Logistics is the key, for example, an amphibious invasion of Taiwan would take a huge number of landing craft. If a 50 person landing craft is used, the first wave of 5,000 marines would take 100 craft, each added wave of 5,000 probably needs another 30 craft to cover a 30% loss. So getting 25,000 to shore the 1st day would gobble up 220 landing craft to execute the 1st day. These in turn would need 20 transports to get 25,000 to shore. Day 2 would be better but losses would consume 150 added landing craft and a 2nd batch of 20 transports. Likely 60 transports and like 500 landing craft to get 5K troops ashore each day.

Supplies to the shore is minimal the 1st day, growing fast each day. How to transport all the men and equipment across the 100 mile Strait, then bring to shore would be a huge challenge. Each landing invasion in WWII really taxed the system, with huge lessons learned from every one. After several dozen landings they started to get the things to run smoothly.
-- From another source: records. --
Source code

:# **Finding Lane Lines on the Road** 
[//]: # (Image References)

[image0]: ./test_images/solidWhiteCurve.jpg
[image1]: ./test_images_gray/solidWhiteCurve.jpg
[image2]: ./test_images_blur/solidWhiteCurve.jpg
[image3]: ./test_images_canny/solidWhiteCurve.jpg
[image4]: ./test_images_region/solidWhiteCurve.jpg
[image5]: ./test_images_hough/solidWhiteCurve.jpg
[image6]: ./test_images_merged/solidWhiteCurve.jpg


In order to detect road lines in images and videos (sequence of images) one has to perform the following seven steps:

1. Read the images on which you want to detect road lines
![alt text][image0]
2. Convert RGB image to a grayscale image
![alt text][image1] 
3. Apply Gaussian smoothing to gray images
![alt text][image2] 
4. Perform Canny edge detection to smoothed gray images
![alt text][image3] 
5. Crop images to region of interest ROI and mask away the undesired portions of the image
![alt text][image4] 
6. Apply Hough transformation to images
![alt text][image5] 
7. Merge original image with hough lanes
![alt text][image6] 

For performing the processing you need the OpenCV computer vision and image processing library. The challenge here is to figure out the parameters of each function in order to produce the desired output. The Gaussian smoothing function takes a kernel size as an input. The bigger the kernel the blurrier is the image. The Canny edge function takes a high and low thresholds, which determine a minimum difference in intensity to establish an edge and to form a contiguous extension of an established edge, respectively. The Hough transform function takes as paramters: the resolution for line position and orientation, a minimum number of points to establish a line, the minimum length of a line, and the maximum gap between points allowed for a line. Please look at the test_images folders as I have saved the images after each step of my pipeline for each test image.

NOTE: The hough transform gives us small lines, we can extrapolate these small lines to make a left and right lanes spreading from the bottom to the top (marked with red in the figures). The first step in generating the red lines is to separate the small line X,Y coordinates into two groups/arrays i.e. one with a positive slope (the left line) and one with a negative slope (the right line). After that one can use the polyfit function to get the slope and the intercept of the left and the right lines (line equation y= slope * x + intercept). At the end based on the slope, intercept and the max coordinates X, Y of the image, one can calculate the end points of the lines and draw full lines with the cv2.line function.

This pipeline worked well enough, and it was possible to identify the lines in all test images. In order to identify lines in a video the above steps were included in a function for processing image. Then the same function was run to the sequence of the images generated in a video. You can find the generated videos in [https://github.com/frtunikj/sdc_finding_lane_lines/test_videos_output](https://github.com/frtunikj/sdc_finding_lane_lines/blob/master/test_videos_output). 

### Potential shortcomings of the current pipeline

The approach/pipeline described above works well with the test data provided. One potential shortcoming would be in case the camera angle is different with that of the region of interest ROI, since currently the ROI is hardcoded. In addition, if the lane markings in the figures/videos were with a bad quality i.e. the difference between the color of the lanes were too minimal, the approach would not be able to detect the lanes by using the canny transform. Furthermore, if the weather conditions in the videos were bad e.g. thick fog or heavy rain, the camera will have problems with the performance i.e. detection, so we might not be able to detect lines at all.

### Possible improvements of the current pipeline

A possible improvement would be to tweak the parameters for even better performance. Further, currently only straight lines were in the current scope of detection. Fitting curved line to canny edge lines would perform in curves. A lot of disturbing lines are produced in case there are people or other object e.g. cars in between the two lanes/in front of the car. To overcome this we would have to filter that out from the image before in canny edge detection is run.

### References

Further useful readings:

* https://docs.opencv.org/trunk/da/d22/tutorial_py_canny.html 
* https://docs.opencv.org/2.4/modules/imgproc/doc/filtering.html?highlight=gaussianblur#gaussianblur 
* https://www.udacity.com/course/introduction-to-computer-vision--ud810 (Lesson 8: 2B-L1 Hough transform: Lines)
It is hard to know how good missile systems are until they have been tested in war, missile defenses even more, how many fails has the US had. A fighter pilot with 100 sorties in battle is far better than he was after 5.

How will the engines on the fighters perform under the stress of battle, lots of lessons learned there. Back to the carrier example, how many Chinese pilots have landed a damaged plane onto a carrier in storms at night - zero. How many pilots would get another chance to do this, few!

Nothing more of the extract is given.